■ **PROBLEM TO WORK ON**
Apart from the images, reproduce all of the data word for word.

⟨

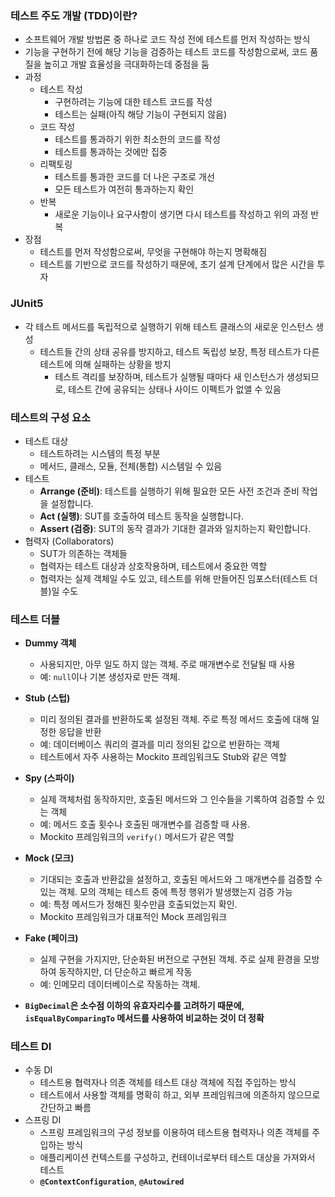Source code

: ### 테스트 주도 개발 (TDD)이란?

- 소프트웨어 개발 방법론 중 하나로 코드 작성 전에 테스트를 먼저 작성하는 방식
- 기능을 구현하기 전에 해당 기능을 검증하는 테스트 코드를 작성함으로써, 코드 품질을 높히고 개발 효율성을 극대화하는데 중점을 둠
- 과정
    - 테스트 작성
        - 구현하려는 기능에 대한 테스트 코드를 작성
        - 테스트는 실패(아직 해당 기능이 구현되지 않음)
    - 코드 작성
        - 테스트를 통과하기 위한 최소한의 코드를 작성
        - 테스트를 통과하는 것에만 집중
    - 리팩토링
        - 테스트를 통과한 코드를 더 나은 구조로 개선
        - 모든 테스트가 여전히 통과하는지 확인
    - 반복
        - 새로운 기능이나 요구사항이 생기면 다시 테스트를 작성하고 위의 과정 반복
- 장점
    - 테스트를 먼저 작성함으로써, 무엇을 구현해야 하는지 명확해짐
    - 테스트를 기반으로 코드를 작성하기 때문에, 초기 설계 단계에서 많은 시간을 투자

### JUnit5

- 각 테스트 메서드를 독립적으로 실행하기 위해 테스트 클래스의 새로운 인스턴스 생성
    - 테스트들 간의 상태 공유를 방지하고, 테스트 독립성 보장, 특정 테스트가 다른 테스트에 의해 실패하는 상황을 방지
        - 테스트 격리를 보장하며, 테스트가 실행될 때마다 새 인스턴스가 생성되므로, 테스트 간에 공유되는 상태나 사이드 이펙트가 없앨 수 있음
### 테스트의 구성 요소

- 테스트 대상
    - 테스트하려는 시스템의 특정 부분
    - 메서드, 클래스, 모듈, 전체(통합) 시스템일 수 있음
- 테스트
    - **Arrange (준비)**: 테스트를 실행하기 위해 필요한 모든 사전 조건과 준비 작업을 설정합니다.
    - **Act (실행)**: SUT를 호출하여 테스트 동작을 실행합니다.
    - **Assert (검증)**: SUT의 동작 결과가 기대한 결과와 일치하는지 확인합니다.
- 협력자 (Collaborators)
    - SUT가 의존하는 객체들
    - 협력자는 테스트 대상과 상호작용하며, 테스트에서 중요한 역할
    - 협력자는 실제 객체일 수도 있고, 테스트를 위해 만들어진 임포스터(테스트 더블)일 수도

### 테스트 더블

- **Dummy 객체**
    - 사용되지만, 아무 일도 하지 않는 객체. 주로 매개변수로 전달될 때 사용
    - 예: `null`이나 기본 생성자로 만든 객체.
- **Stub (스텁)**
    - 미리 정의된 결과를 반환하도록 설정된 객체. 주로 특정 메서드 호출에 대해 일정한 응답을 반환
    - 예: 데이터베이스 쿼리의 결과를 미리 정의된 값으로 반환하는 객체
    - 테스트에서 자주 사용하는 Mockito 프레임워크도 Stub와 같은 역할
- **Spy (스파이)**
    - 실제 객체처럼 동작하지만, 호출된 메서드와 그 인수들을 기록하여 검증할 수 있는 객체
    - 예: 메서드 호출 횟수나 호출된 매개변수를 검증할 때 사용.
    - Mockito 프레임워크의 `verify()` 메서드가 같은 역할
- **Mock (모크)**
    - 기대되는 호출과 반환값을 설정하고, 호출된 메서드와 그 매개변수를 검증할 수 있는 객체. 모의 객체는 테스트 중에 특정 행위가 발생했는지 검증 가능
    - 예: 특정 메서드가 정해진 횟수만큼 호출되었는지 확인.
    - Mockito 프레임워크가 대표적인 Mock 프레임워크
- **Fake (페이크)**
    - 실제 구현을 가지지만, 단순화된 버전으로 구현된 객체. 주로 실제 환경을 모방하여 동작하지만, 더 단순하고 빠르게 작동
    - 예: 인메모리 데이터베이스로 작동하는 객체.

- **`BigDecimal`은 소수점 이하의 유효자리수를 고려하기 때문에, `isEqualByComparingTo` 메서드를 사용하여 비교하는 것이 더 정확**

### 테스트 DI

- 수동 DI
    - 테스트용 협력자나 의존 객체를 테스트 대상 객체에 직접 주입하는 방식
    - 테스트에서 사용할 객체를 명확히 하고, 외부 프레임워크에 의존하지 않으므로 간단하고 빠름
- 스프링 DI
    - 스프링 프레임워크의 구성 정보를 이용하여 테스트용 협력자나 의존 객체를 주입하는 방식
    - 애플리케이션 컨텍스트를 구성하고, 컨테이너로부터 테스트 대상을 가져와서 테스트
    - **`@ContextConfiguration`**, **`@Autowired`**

⟩

■ **RESPONSE FOR THIS EXERCISE**
Source code

: ### 테스트 주도 개발 (TDD)이란?

- 소프트웨어 개발 방법론 중 하나로 코드 작성 전에 테스트를 먼저 작성하는 방식
- 기능을 구현하기 전에 해당 기능을 검증하는 테스트 코드를 작성함으로써, 코드 품질을 높히고 개발 효율성을 극대화하는데 중점을 둠
- 과정
    - 테스트 작성
        - 구현하려는 기능에 대한 테스트 코드를 작성
        - 테스트는 실패(아직 해당 기능이 구현되지 않음)
    - 코드 작성
        - 테스트를 통과하기 위한 최소한의 코드를 작성
        - 테스트를 통과하는 것에만 집중
    - 리팩토링
        - 테스트를 통과한 코드를 더 나은 구조로 개선
        - 모든 테스트가 여전히 통과하는지 확인
    - 반복
        - 새로운 기능이나 요구사항이 생기면 다시 테스트를 작성하고 위의 과정 반복
- 장점
    - 테스트를 먼저 작성함으로써, 무엇을 구현해야 하는지 명확해짐
    - 테스트를 기반으로 코드를 작성하기 때문에, 초기 설계 단계에서 많은 시간을 투자

### JUnit5

- 각 테스트 메서드를 독립적으로 실행하기 위해 테스트 클래스의 새로운 인스턴스 생성
    - 테스트들 간의 상태 공유를 방지하고, 테스트 독립성 보장, 특정 테스트가 다른 테스트에 의해 실패하는 상황을 방지
        - 테스트 격리를 보장하며, 테스트가 실행될 때마다 새 인스턴스가 생성되므로, 테스트 간에 공유되는 상태나 사이드 이펙트가 없앨 수 있음
### 테스트의 구성 요소

- 테스트 대상
    - 테스트하려는 시스템의 특정 부분
    - 메서드, 클래스, 모듈, 전체(통합) 시스템일 수 있음
- 테스트
    - **Arrange (준비)**: 테스트를 실행하기 위해 필요한 모든 사전 조건과 준비 작업을 설정합니다.
    - **Act (실행)**: SUT를 호출하여 테스트 동작을 실행합니다.
    - **Assert (검증)**: SUT의 동작 결과가 기대한 결과와 일치하는지 확인합니다.
- 협력자 (Collaborators)
    - SUT가 의존하는 객체들
    - 협력자는 테스트 대상과 상호작용하며, 테스트에서 중요한 역할
    - 협력자는 실제 객체일 수도 있고, 테스트를 위해 만들어진 임포스터(테스트 더블)일 수도

### 테스트 더블

- **Dummy 객체**
    - 사용되지만, 아무 일도 하지 않는 객체. 주로 매개변수로 전달될 때 사용
    - 예: `null`이나 기본 생성자로 만든 객체.
- **Stub (스텁)**
    - 미리 정의된 결과를 반환하도록 설정된 객체. 주로 특정 메서드 호출에 대해 일정한 응답을 반환
    - 예: 데이터베이스 쿼리의 결과를 미리 정의된 값으로 반환하는 객체
    - 테스트에서 자주 사용하는 Mockito 프레임워크도 Stub와 같은 역할
- **Spy (스파이)**
    - 실제 객체처럼 동작하지만, 호출된 메서드와 그 인수들을 기록하여 검증할 수 있는 객체
    - 예: 메서드 호출 횟수나 호출된 매개변수를 검증할 때 사용.
    - Mockito 프레임워크의 `verify()` 메서드가 같은 역할
- **Mock (모크)**
    - 기대되는 호출과 반환값을 설정하고, 호출된 메서드와 그 매개변수를 검증할 수 있는 객체. 모의 객체는 테스트 중에 특정 행위가 발생했는지 검증 가능
    - 예: 특정 메서드가 정해진 횟수만큼 호출되었는지 확인.
    - Mockito 프레임워크가 대표적인 Mock 프레임워크
- **Fake (페이크)**
    - 실제 구현을 가지지만, 단순화된 버전으로 구현된 객체. 주로 실제 환경을 모방하여 동작하지만, 더 단순하고 빠르게 작동
    - 예: 인메모리 데이터베이스로 작동하는 객체.

- **`BigDecimal`은 소수점 이하의 유효자리수를 고려하기 때문에, `isEqualByComparingTo` 메서드를 사용하여 비교하는 것이 더 정확**

### 테스트 DI

- 수동 DI
    - 테스트용 협력자나 의존 객체를 테스트 대상 객체에 직접 주입하는 방식
    - 테스트에서 사용할 객체를 명확히 하고, 외부 프레임워크에 의존하지 않으므로 간단하고 빠름
- 스프링 DI
    - 스프링 프레임워크의 구성 정보를 이용하여 테스트용 협력자나 의존 객체를 주입하는 방식
    - 애플리케이션 컨텍스트를 구성하고, 컨테이너로부터 테스트 대상을 가져와서 테스트
    - **`@ContextConfiguration`**, **`@Autowired`**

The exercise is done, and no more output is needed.